Frank Pasquale proposes four rules for robots. The first rule is “Robots Should Complement Rather than Substitute for Professionals.” I suspect that violates Aziz Huq’s “right to a well-calibrated machine decision.”
Ben Thompson dives even deeper into tech and anti-trust. His main conclusion is that while the FTC and DOJ may have Google, Amazon, Apple, and Facebook in the crosshairs, other than Google, he thinks there’s likely no basis for a successful claim against any of them under current anti-trust law.

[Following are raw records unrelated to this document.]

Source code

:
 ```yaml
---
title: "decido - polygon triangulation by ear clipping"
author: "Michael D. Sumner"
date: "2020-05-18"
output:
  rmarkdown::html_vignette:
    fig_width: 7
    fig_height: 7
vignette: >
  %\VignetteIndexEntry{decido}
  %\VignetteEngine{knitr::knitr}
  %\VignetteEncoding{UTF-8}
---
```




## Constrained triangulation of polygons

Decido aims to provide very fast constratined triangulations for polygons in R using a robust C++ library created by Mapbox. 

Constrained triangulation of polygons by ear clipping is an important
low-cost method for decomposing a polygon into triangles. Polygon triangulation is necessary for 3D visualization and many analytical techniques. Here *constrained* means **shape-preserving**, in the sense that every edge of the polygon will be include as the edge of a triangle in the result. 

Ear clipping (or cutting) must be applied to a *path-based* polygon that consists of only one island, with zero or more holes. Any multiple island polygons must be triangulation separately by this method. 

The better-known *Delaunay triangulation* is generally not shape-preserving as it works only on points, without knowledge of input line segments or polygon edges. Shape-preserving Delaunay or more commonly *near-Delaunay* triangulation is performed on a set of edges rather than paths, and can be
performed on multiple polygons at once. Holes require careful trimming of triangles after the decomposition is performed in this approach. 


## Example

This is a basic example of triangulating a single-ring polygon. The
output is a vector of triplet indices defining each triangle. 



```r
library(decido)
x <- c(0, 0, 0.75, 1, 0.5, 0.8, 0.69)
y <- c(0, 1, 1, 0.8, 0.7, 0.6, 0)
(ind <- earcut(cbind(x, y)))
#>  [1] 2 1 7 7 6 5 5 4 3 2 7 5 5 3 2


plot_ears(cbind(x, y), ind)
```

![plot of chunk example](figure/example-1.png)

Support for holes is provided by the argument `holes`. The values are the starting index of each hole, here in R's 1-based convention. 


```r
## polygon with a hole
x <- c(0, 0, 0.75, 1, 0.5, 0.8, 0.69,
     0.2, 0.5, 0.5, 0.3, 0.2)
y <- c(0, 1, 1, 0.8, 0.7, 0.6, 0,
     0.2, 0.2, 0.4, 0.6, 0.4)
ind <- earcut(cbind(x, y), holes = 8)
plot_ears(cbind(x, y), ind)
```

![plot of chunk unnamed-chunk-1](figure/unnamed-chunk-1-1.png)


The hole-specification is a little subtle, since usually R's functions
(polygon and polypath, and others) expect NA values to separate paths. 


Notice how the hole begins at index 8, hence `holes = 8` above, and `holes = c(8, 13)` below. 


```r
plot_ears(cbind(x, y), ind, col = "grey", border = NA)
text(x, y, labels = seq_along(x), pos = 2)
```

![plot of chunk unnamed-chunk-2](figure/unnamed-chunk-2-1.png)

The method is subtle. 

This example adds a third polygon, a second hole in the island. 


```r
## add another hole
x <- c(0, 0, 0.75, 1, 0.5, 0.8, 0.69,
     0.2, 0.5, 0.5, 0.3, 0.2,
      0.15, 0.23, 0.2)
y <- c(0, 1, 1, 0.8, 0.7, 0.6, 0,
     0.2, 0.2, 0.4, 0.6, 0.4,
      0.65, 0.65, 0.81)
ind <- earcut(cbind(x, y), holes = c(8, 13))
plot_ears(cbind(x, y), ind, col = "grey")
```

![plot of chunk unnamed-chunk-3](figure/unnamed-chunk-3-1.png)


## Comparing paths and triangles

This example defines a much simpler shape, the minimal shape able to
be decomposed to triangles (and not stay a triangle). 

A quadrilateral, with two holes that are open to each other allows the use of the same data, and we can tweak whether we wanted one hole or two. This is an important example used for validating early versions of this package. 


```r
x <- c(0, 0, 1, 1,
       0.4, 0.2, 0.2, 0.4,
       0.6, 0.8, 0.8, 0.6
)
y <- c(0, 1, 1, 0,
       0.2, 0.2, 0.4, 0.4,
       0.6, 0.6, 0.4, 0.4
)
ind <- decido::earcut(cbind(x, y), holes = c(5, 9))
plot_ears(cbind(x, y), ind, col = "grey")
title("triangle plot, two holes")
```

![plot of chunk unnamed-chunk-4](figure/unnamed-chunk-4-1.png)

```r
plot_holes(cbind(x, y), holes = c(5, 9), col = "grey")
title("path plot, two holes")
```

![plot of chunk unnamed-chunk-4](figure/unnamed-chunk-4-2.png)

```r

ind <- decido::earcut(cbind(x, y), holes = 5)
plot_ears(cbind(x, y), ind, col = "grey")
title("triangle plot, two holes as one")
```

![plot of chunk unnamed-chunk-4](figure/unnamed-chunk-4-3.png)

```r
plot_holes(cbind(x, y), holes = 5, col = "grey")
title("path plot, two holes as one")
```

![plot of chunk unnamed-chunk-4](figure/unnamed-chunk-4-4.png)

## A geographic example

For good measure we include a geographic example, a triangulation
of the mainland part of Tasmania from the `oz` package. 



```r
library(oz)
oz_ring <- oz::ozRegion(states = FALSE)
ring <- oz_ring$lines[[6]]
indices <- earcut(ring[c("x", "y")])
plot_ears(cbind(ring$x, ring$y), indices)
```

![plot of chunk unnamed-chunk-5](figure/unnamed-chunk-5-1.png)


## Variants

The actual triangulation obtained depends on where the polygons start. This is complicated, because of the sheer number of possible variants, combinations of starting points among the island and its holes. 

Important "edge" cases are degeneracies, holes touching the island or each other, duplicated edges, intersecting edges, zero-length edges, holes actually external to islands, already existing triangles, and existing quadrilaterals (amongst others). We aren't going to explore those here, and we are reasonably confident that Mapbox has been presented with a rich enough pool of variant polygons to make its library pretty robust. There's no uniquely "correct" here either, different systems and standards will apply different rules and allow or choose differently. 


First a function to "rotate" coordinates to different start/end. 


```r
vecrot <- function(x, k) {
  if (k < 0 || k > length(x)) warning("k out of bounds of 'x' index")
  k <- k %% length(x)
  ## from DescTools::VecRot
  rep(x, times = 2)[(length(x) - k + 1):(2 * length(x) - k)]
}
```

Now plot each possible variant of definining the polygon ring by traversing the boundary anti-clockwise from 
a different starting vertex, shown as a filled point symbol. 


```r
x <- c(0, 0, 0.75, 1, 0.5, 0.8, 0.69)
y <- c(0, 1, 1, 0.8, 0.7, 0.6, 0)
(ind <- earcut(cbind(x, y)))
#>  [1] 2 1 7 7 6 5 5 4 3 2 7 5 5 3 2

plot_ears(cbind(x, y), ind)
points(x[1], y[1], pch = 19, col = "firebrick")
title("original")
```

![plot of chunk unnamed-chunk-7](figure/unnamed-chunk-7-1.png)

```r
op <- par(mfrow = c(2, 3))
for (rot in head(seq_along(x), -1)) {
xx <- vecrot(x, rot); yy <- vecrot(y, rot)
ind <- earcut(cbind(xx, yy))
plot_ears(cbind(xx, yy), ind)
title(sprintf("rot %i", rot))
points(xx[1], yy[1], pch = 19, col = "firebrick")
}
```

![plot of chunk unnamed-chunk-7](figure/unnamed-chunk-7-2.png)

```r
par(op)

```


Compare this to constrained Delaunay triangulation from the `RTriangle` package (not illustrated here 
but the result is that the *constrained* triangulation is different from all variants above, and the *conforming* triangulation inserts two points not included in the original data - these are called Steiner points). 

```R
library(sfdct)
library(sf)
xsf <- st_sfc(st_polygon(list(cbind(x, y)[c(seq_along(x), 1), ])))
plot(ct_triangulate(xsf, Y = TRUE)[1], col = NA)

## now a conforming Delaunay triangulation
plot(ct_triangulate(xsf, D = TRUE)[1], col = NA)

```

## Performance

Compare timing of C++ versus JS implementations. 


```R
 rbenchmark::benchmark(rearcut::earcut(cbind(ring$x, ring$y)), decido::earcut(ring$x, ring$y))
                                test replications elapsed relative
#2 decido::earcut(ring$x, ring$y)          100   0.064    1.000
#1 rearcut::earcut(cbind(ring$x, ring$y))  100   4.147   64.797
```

Mike Masnick reminds us again that content moderation at scale is impossible. I’m usually inclined to agree with Masnick, and I think he’s one of the smartest people out there on tech policy-related issues. But I think he’s engaging in hyperbole here. Content moderation at scale will forever be messy and imperfect. It will produce false positives and false negatives. But as Twitter found out the hard way, engaging in no content moderation is an untenable situation for a major platform. All major platforms have no choice but to moderate and their content-moderation decisions will be justifiably be scrutinized. That’s the reality of being big and being a medium for sharing information on the internet, now and for the foreseeable future.
Law review articles:
Clark D. Asay writes about Artificial Stupidity. Rather than analyzing current developments in modest, limited, “narrow” artificial intelligence, Asay analyzes the policy choices that might help lead to general artificial intelligence.